Women of the Republic
The passage of the Nineteenth Amendment was not inevitable.
The utmost effort of individual women and men was needed at every juncture. In September of 1918, President Wilson endorsed suffrage as a “wartime measure” which women had earned through “suffering and sacrifice.”
Despite the President’s vigorous lobbying, the amendment only succeeded in Congress after an election that shifted power from Wilson’s Democrats to pro-suffrage Republicans. Ratification fell to the states, with the decisive vote cast by a single representative in Tennessee on August 18, 1920.
This was a bittersweet victory for Maryland suffragists.
Though Edith Hooker raced across the state negotiating with legislators, they would not ratify the Nineteenth Amendment, and failed to do so until 1941.
Women's suffrage was stained by racial exclusion.

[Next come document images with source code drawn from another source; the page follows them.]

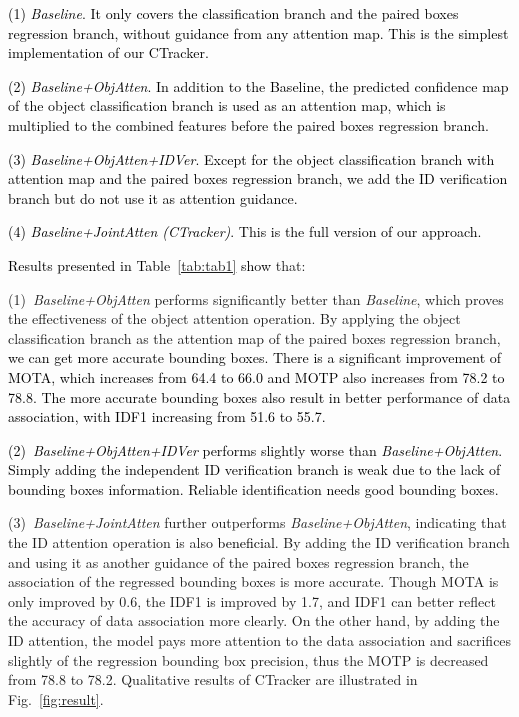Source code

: \documentclass[../arXiv_main.tex]{subfiles}
\newcommand\wca[1]{\textcolor{black}{#1}}
\newcommand\wfb[1]{\textcolor{black}{#1}}
\newcommand\CRpjl[1]{\textcolor{black}{#1}}
\newcommand{\CRyang}[1]{\textcolor{black}{#1}}
\begin{document}
\noindent\wca{(1) \emph{Baseline}. \CRyang{It only covers the classification branch} and the paired boxes regression branch, without guidance from any attention map. This is the simplest implementation of our CTracker.}

\noindent\wca{(2) \emph{Baseline+ObjAtten}. \CRyang{In addition to the Baseline, the} predicted confidence map of the object classification branch is used as an attention map, which is multiplied to the combined features before the paired boxes regression branch.}

\noindent\CRpjl{(3) \emph{Baseline+ObjAtten+IDVer}. Except for the object classification branch with attention map and the paired boxes regression branch, we add the ID verification branch but do not use it as attention guidance.}

\noindent\wca{(4) \emph{Baseline+JointAtten (CTracker)}. This is the \CRyang{full} version of our approach.} 

\CRyang{Results presented in Table~\ref{tab:tab1} show} that:

(1)~\emph{Baseline+ObjAtten} performs significantly better than \emph{Baseline}, which proves the effectiveness of the object attention operation. By applying the object classification branch as the attention map of the paired boxes regression branch, \wfb{we can get more accurate bounding boxes. There is a significant improvement of MOTA, which increases from 64.4 to 66.0 and MOTP also increases from 78.2 to 78.8. The more accurate bounding boxes also result in better performance of data association, with IDF1 increasing from 51.6 to 55.7.}

\CRpjl{(2)~\emph{Baseline+ObjAtten+IDVer} performs slightly worse than \emph{Baseline+ObjAtten}. Simply adding the independent ID verification branch is weak due to the lack of bounding boxes information. Reliable identification needs good bounding boxes.}

(3)~\emph{Baseline+JointAtten} further outperforms \emph{Baseline+ObjAtten}, indicating that the ID attention operation is also \CRyang{beneficial}. By adding the ID verification branch and using it as another guidance of the paired boxes regression branch, the association of the regressed bounding boxes is more accurate. Though MOTA is only improved by 0.6, the IDF1 is improved by 1.7, and IDF1 can better reflect the accuracy of data association more clearly. On the other hand, by adding the ID attention, the model pays more attention to the data association and sacrifices slightly of the regression bounding box precision, thus the MOTP is decreased from 78.8 to 78.2. Qualitative results of CTracker are illustrated in Fig.~\ref{fig:result}.
\end{document}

At best, Maryland’s white suffragists treated African American women as a charitable cause rather than as allies; at worst, they openly courted segregationists. Black women's struggle for the vote did not end with the Nineteenth Amendment; it continued through the Civil Rights era, and continues today.
Women's work
In theory, the American electorate doubled in size when suffrage went into effect. However, changing social norms was a gradual process. The League of Women Voters and other groups registered thousands, increasing women’s share of the electorate until they surpassed men in the 1980s.
Until the protections of the Civil Rights Act in 1964, many African American women were blocked at the polls by spurious tests, taxes, and physical violence. Thanks to relentless organizing at local, state, and national levels, Black women today have the highest voter turnout rates of any demographic, yet they remain underrepresented in government.